Repeat each line of the material exactly.

-- THE RECORDS follows --

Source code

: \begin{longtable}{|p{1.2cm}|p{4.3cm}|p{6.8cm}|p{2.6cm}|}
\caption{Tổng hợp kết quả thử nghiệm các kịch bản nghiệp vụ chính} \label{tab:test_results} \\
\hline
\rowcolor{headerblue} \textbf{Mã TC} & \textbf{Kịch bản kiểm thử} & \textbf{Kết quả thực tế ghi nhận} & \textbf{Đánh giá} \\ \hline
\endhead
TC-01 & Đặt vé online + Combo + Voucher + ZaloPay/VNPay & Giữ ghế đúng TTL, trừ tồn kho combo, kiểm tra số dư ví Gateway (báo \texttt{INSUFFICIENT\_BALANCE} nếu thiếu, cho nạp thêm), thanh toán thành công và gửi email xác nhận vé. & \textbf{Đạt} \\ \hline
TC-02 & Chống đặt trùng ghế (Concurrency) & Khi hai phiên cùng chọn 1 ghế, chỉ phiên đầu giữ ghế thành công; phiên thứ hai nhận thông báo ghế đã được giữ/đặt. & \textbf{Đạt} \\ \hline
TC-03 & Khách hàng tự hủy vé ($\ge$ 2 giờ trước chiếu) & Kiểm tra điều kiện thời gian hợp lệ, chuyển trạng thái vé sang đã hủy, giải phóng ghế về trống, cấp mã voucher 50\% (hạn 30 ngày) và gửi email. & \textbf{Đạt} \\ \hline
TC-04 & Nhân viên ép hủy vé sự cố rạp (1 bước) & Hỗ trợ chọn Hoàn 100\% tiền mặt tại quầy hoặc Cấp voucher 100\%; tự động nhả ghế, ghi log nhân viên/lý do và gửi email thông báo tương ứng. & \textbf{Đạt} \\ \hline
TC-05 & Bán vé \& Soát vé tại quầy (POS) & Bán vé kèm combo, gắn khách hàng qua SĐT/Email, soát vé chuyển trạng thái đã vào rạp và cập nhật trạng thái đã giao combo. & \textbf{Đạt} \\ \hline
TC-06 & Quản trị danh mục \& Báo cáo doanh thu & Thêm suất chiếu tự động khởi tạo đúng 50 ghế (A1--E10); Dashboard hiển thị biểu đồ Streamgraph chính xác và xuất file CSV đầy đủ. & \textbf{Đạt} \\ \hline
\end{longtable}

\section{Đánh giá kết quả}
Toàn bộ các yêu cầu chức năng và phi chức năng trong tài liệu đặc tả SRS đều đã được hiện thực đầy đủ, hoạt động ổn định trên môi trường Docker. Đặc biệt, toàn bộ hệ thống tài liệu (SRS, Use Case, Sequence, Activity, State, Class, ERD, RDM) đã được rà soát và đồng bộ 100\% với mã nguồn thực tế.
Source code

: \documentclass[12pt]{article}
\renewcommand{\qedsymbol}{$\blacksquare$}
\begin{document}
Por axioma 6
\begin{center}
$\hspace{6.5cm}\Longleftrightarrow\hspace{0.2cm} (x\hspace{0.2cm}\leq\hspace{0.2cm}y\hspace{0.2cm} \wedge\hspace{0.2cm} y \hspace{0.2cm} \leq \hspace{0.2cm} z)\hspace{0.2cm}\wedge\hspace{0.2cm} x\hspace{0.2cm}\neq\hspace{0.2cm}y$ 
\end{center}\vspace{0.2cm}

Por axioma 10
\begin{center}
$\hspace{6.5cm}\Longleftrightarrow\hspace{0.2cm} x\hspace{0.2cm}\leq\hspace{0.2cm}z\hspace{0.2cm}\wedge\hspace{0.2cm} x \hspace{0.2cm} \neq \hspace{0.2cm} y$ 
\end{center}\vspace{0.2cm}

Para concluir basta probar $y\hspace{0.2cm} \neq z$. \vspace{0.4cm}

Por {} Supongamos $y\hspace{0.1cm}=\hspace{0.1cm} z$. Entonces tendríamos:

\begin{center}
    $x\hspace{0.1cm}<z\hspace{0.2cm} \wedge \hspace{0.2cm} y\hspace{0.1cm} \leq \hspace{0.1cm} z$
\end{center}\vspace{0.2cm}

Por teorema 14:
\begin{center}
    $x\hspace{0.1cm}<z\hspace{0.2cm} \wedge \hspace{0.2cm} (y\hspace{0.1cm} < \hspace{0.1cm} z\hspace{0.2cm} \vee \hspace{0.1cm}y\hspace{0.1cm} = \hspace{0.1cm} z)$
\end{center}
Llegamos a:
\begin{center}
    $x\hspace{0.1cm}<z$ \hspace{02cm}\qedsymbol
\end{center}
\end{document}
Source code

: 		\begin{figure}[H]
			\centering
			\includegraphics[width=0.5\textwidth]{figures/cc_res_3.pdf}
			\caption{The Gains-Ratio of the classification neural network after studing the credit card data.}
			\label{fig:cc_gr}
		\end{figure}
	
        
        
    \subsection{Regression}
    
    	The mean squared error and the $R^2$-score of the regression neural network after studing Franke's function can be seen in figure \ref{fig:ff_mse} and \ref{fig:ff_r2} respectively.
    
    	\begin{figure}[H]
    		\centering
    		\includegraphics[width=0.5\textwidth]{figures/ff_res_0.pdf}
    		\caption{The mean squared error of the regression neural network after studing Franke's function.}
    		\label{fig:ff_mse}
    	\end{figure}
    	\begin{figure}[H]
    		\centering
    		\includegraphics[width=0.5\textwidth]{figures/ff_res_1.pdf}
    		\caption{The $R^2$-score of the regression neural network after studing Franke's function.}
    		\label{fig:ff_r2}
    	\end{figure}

-- THE RECORDS concluded --

● RESPONSE BELOW:
Source code

: \begin{longtable}{|p{1.2cm}|p{4.3cm}|p{6.8cm}|p{2.6cm}|}
\caption{Tổng hợp kết quả thử nghiệm các kịch bản nghiệp vụ chính} \label{tab:test_results} \\
\hline
\rowcolor{headerblue} \textbf{Mã TC} & \textbf{Kịch bản kiểm thử} & \textbf{Kết quả thực tế ghi nhận} & \textbf{Đánh giá} \\ \hline
\endhead
TC-01 & Đặt vé online + Combo + Voucher + ZaloPay/VNPay & Giữ ghế đúng TTL, trừ tồn kho combo, kiểm tra số dư ví Gateway (báo \texttt{INSUFFICIENT\_BALANCE} nếu thiếu, cho nạp thêm), thanh toán thành công và gửi email xác nhận vé. & \textbf{Đạt} \\ \hline
TC-02 & Chống đặt trùng ghế (Concurrency) & Khi hai phiên cùng chọn 1 ghế, chỉ phiên đầu giữ ghế thành công; phiên thứ hai nhận thông báo ghế đã được giữ/đặt. & \textbf{Đạt} \\ \hline
TC-03 & Khách hàng tự hủy vé ($\ge$ 2 giờ trước chiếu) & Kiểm tra điều kiện thời gian hợp lệ, chuyển trạng thái vé sang đã hủy, giải phóng ghế về trống, cấp mã voucher 50\% (hạn 30 ngày) và gửi email. & \textbf{Đạt} \\ \hline
TC-04 & Nhân viên ép hủy vé sự cố rạp (1 bước) & Hỗ trợ chọn Hoàn 100\% tiền mặt tại quầy hoặc Cấp voucher 100\%; tự động nhả ghế, ghi log nhân viên/lý do và gửi email thông báo tương ứng. & \textbf{Đạt} \\ \hline
TC-05 & Bán vé \& Soát vé tại quầy (POS) & Bán vé kèm combo, gắn khách hàng qua SĐT/Email, soát vé chuyển trạng thái đã vào rạp và cập nhật trạng thái đã giao combo. & \textbf{Đạt} \\ \hline
TC-06 & Quản trị danh mục \& Báo cáo doanh thu & Thêm suất chiếu tự động khởi tạo đúng 50 ghế (A1--E10); Dashboard hiển thị biểu đồ Streamgraph chính xác và xuất file CSV đầy đủ. & \textbf{Đạt} \\ \hline
\end{longtable}

\section{Đánh giá kết quả}
Toàn bộ các yêu cầu chức năng và phi chức năng trong tài liệu đặc tả SRS đều đã được hiện thực đầy đủ, hoạt động ổn định trên môi trường Docker. Đặc biệt, toàn bộ hệ thống tài liệu (SRS, Use Case, Sequence, Activity, State, Class, ERD, RDM) đã được rà soát và đồng bộ 100\% với mã nguồn thực tế.
Source code

: \documentclass[12pt]{article}
\renewcommand{\qedsymbol}{$\blacksquare$}
\begin{document}
Por axioma 6
\begin{center}
$\hspace{6.5cm}\Longleftrightarrow\hspace{0.2cm} (x\hspace{0.2cm}\leq\hspace{0.2cm}y\hspace{0.2cm} \wedge\hspace{0.2cm} y \hspace{0.2cm} \leq \hspace{0.2cm} z)\hspace{0.2cm}\wedge\hspace{0.2cm} x\hspace{0.2cm}\neq\hspace{0.2cm}y$ 
\end{center}\vspace{0.2cm}

Por axioma 10
\begin{center}
$\hspace{6.5cm}\Longleftrightarrow\hspace{0.2cm} x\hspace{0.2cm}\leq\hspace{0.2cm}z\hspace{0.2cm}\wedge\hspace{0.2cm} x \hspace{0.2cm} \neq \hspace{0.2cm} y$ 
\end{center}\vspace{0.2cm}

Para concluir basta probar $y\hspace{0.2cm} \neq z$. \vspace{0.4cm}

Por {} Supongamos $y\hspace{0.1cm}=\hspace{0.1cm} z$. Entonces tendríamos:

\begin{center}
    $x\hspace{0.1cm}<z\hspace{0.2cm} \wedge \hspace{0.2cm} y\hspace{0.1cm} \leq \hspace{0.1cm} z$
\end{center}\vspace{0.2cm}

Por teorema 14:
\begin{center}
    $x\hspace{0.1cm}<z\hspace{0.2cm} \wedge \hspace{0.2cm} (y\hspace{0.1cm} < \hspace{0.1cm} z\hspace{0.2cm} \vee \hspace{0.1cm}y\hspace{0.1cm} = \hspace{0.1cm} z)$
\end{center}
Llegamos a:
\begin{center}
    $x\hspace{0.1cm}<z$ \hspace{02cm}\qedsymbol
\end{center}
\end{document}
Source code

: 		\begin{figure}[H]
			\centering
			\includegraphics[width=0.5\textwidth]{figures/cc_res_3.pdf}
			\caption{The Gains-Ratio of the classification neural network after studing the credit card data.}
			\label{fig:cc_gr}
		\end{figure}
	
        
        
    \subsection{Regression}
    
    	The mean squared error and the $R^2$-score of the regression neural network after studing Franke's function can be seen in figure \ref{fig:ff_mse} and \ref{fig:ff_r2} respectively.
    
    	\begin{figure}[H]
    		\centering
    		\includegraphics[width=0.5\textwidth]{figures/ff_res_0.pdf}
    		\caption{The mean squared error of the regression neural network after studing Franke's function.}
    		\label{fig:ff_mse}
    	\end{figure}
    	\begin{figure}[H]
    		\centering
    		\includegraphics[width=0.5\textwidth]{figures/ff_res_1.pdf}
    		\caption{The $R^2$-score of the regression neural network after studing Franke's function.}
    		\label{fig:ff_r2}
    	\end{figure}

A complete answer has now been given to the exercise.